И все же основой «империи Флеминга» — появление этого термина в прессе весьма польстило Нику — являлась «Рамсчайлд армс». В 20-х годах Нику удалось вдохнуть жизнь в компанию в основном за счет значительных продаж оружия в Южную и Центральную Америку. Но к началу 30-х годов распространившаяся на весь мир депрессия нанесла удар и по военному бизнесу. До сих пор Ник всегда делал щедрые взносы в казну республиканской партии, но с наступлением депрессии и нарастанием непопулярности Гувера в самых широких слоях общества Ник, будучи абсолютно аморальным в политике, стал делать взносы в казну демократов. Когда же в 1932 году демократы одержали полную победу на выборах, для Ника открылись «важные двери» в Вашингтоне. В особенности дверь нового сенатора-демократа от Коннектикута Гаррисона Уорда. Уорд, яркий и молодой политик из поколения «новых деловых людей», был заинтересован в наиболее полном использовании компании Рамсчайлдов.
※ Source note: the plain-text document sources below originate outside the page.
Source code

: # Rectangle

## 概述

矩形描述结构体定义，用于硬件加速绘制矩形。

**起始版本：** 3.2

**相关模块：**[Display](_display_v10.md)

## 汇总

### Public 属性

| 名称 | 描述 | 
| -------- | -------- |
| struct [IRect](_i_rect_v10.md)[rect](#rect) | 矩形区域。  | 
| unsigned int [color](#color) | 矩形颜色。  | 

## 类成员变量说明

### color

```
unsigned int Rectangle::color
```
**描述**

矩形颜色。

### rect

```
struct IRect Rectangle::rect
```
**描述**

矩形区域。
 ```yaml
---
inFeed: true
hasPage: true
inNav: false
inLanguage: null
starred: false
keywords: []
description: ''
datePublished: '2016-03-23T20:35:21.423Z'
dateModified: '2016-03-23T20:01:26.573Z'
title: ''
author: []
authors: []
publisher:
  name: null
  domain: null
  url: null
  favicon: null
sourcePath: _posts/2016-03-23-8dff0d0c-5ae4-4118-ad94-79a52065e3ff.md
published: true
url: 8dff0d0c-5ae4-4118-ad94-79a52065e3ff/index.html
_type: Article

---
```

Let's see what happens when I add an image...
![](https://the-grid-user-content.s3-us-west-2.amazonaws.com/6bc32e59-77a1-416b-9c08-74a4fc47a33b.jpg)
И именно Уорд устроил Нику возможность выступить перед группой влиятельных сенаторов в феврале 1933 года в вашингтонском клубе «Метрополитен».
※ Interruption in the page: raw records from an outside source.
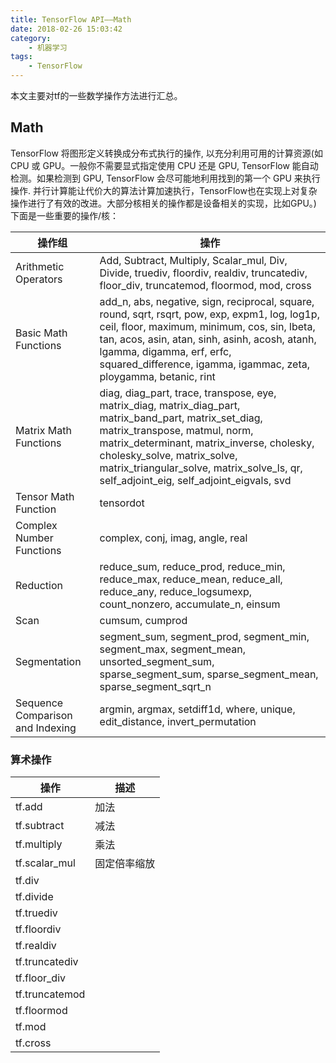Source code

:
 ```yaml
---
title: TensorFlow API——Math
date: 2018-02-26 15:03:42
category:
    - 机器学习
tags: 
    - TensorFlow
---
```

本文主要对tf的一些数学操作方法进行汇总。
<!--more-->

## Math

TensorFlow 将图形定义转换成分布式执行的操作, 以充分利用可用的计算资源(如 CPU 或 GPU。一般你不需要显式指定使用 CPU 还是 GPU, TensorFlow 能自动检测。如果检测到 GPU, TensorFlow 会尽可能地利用找到的第一个 GPU 来执行操作. 并行计算能让代价大的算法计算加速执行，TensorFlow也在实现上对复杂操作进行了有效的改进。大部分核相关的操作都是设备相关的实现，比如GPU。) 下面是一些重要的操作/核：

操作组 | 操作
-|-
Arithmetic Operators | Add, Subtract, Multiply, Scalar_mul, Div, Divide, truediv, floordiv, realdiv, truncatediv, floor_div, truncatemod, floormod, mod, cross
Basic Math Functions | add_n, abs, negative, sign, reciprocal, square, round, sqrt, rsqrt, pow, exp, expm1, log, log1p, ceil, floor, maximum, minimum, cos, sin, lbeta, tan, acos, asin, atan, sinh, asinh, acosh, atanh, lgamma, digamma, erf, erfc, squared_difference, igamma, igammac, zeta, ploygamma, betanic, rint
Matrix Math Functions | diag, diag_part, trace, transpose, eye, matrix_diag, matrix_diag_part, matrix_band_part, matrix_set_diag, matrix_transpose, matmul, norm, matrix_determinant, matrix_inverse, cholesky, cholesky_solve, matrix_solve, matrix_triangular_solve, matrix_solve_ls, qr, self_adjoint_eig, self_adjoint_eigvals, svd
Tensor Math Function | tensordot
Complex Number Functions | complex, conj, imag, angle, real
Reduction | reduce_sum, reduce_prod, reduce_min, reduce_max, reduce_mean, reduce_all, reduce_any, reduce_logsumexp, count_nonzero, accumulate_n, einsum
Scan | cumsum, cumprod
Segmentation | segment_sum, segment_prod, segment_min, segment_max, segment_mean, unsorted_segment_sum, sparse_segment_sum, sparse_segment_mean, sparse_segment_sqrt_n
Sequence Comparison and Indexing | argmin, argmax, setdiff1d, where, unique, edit_distance, invert_permutation

### 算术操作

操作 | 描述
-|-
tf.add | 加法
tf.subtract | 减法
tf.multiply | 乘法
tf.scalar_mul | 固定倍率缩放
tf.div | 
tf.divide | 
tf.truediv | 
tf.floordiv | 
tf.realdiv | 
tf.truncatediv | 
tf.floor_div | 
tf.truncatemod | 
tf.floormod | 
tf.mod | 
tf.cross |  
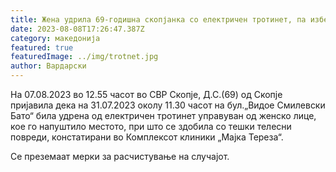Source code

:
 ```yaml
---
title: Жена удрила 69-годишна скопјанка со електричен тротинет, па избегала
date: 2023-08-08T17:26:47.387Z
category: македонија
featured: true
featuredImage: ../img/trotnet.jpg
author: Вардарски
---
```

<!--StartFragment-->

На 07.08.2023 во 12.55 часот во СВР Скопје, Д.С.(69) од Скопје пријавила дека на 31.07.2023 околу 11.30 часот на бул.„Видое Смилевски Бато“ била удрена од електричен тротинет управуван од женско лице, кое го напуштило местото, при што се здобила со тешки телесни повреди, констатирани во Комплексот клиники „Мајка Тереза“.

Се преземаат мерки за расчистување на случајот.

<!--EndFragment-->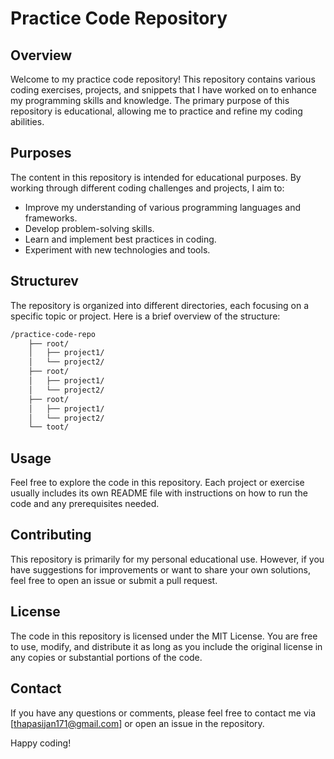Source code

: # Practice Code Repository
## Overview
Welcome to my practice code repository! This repository contains various coding exercises, projects, and snippets that I have worked on to enhance my programming skills and knowledge. The primary purpose of this repository is educational, allowing me to practice and refine my coding abilities.

## Purposes
The content in this repository is intended for educational purposes. By working through different coding challenges and projects, I aim to:
- Improve my understanding of various programming languages and frameworks.
- Develop problem-solving skills.
- Learn and implement best practices in coding.
- Experiment with new technologies and tools.

## Structurev
The repository is organized into different directories, each focusing on a specific topic or project. Here is a brief overview of the structure:

```bash
/practice-code-repo
    ├── root/
    │   ├── project1/
    │   └── project2/
    ├── root/
    │   ├── project1/
    │   └── project2/
    ├── root/
    │   ├── project1/
    │   └── project2/
    └── toot/
```

## Usage
Feel free to explore the code in this repository. Each project or exercise usually includes its own README file with instructions on how to run the code and any prerequisites needed.

## Contributing
This repository is primarily for my personal educational use. However, if you have suggestions for improvements or want to share your own solutions, feel free to open an issue or submit a pull request.

## License
The code in this repository is licensed under the MIT License. You are free to use, modify, and distribute it as long as you include the original license in any copies or substantial portions of the code.

## Contact
If you have any questions or comments, please feel free to contact me via [thapasijan171@gmail.com] or open an issue in the repository.

Happy coding!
— Со времен мировой войны, — говорил Ник с кафедры, — политика правительства Соединенных Штатов была направлена на то, чтобы иметь, как я это называю, «минимальную армию». Эта политика основывалась на таких аргументах: мол, мировая война была последней крупной войной на суше, и любая будущая война — главным образом, война с Японской империей — будет вестись в открытом море. Я спорил с этой точкой зрения не один год, а последние события в Европе заставляют меня спорить с ней еще сильнее. Да, я промышленник в области вооружений, и продавать оружие и боеприпасы армии Соединенных Штатов мне выгодно. Но, джентльмены, три недели назад Адольф Гитлер стал канцлером Германии! Я на собственном опыте испытал методы нацистов и могу вас уверить в том, что Гитлер будет отныне делать все, что в его власти — а власть теперь у него немалая, — для того чтобы милитаризовать Германию. И если мы, американцы, не станем делать сейчас то же самое — особенно учитывая, что наша армия по силе стоит лишь на двенадцатом месте в мире, — то придет день, когда мы все горько пожалеем об этом.
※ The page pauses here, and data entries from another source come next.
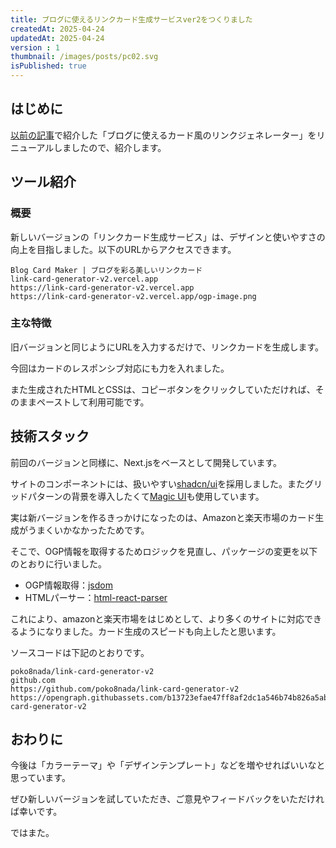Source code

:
 ```yaml
---
title: ブログに使えるリンクカード生成サービスver2をつくりました
createdAt: 2025-04-24
updatedAt: 2025-04-24
version : 1
thumbnail: /images/posts/pc02.svg
isPublished: true
---
```


## はじめに

[以前の記事](/posts/2025-03-03/)で紹介した「ブログに使えるカード風のリンクジェネレーター」をリニューアルしましたので、紹介します。

## ツール紹介

### 概要

新しいバージョンの「リンクカード生成サービス」は、デザインと使いやすさの向上を目指しました。以下のURLからアクセスできます。

```Link
Blog Card Maker | ブログを彩る美しいリンクカード
link-card-generator-v2.vercel.app
https://link-card-generator-v2.vercel.app
https://link-card-generator-v2.vercel.app/ogp-image.png
```

### 主な特徴

旧バージョンと同じようにURLを入力するだけで、リンクカードを生成します。

今回はカードのレスポンシブ対応にも力を入れました。

また生成されたHTMLとCSSは、コピーボタンをクリックしていただければ、そのままペーストして利用可能です。

## 技術スタック

前回のバージョンと同様に、Next.jsをベースとして開発しています。

サイトのコンポーネントには、扱いやすい[shadcn/ui](https://ui.shadcn.com/)を採用しました。またグリッドパターンの背景を導入したくて[Magic UI](https://magicui.design/)も使用しています。


実は新バージョンを作るきっかけになったのは、Amazonと楽天市場のカード生成がうまくいかなかったためです。

そこで、OGP情報を取得するためロジックを見直し、パッケージの変更を以下のとおりに行いました。

- OGP情報取得：[jsdom](https://github.com/jsdom/jsdom)
- HTMLパーサー：[html-react-parser](https://www.npmjs.com/package/html-react-parser)

これにより、amazonと楽天市場をはじめとして、より多くのサイトに対応できるようになりました。カード生成のスピードも向上したと思います。

ソースコードは下記のとおりです。
```Link
poko8nada/link-card-generator-v2
github.com
https://github.com/poko8nada/link-card-generator-v2
https://opengraph.githubassets.com/b13723efae47ff8af2dc1a546b74b826a5abadd00983f8629891f35e1e2c329f/poko8nada/link-card-generator-v2
```


## おわりに
今後は「カラーテーマ」や「デザインテンプレート」などを増やせればいいなと思っています。

ぜひ新しいバージョンを試していただき、ご意見やフィードバックをいただければ幸いです。

ではまた。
Сенаторы одарили Ника вялыми аплодисментами. Человек шесть в зале благополучно дремали.

Время Ника истекло.

Если не считать поджога рейхстага, первые несколько месяцев пребывания Гитлера у власти не были отмечены серьезными событиями. Канцлер, выступая перед народом, пока особенно не давил на него. Мировая пресса и многие правительства всерьез решили, что с приходом к власти Гитлер станет респектабельнее.

Но у Ника, который хорошо запомнил то нацистское покушение на его жизнь, имелось на этот счет иное мнение.


Две полные женщины с заплетенными косами в немодных вечерних платьях сидели за клавишами двух прислоненных одно к другому фортепиано фирмы «Бехштейн» и исполняли «Прогулку валькирий». А в это время большинство работающих или живущих в Стамбуле иностранцев и дипломатов смешались в главной гостиной бывшего посольства Германской империи — теперь это называлось германским консульством, а посольство переехало вместе с турецким правительством в новую столицу, скучную Анкару. Дипломатам этот переезд был весьма не по душе. Богатые турчанки, питавшие неумеренную страсть к большим бриллиантам и рубинам, были увешаны сверкающими драгоценностями. Мужчины были в белых галстуках и в орденах. Разноцветные шелковые ленты по диагонали пересекали их накрахмаленные белые сорочки. Британский посол был одет в форменный дипломатический китель, богато расшитый золотыми листьями. Прием давался в честь нового германского военного атташе в Турции генерала Эрнста фон Трескова. Низенький, с песочными волосами и моноклем в глазу, генерал был переведен в Турцию, потому что был одним из тех членов германского генштаба, которым Гитлер не доверял. Генерал как раз пил «Луис Редерер кристал» и разговаривал с германским послом бароном Ульрихом фон Греймом, когда объявили о прибытии Ататюрка. Барон с баронессой пошли к дверям приветствовать президента, а потом представили ему виновника торжества.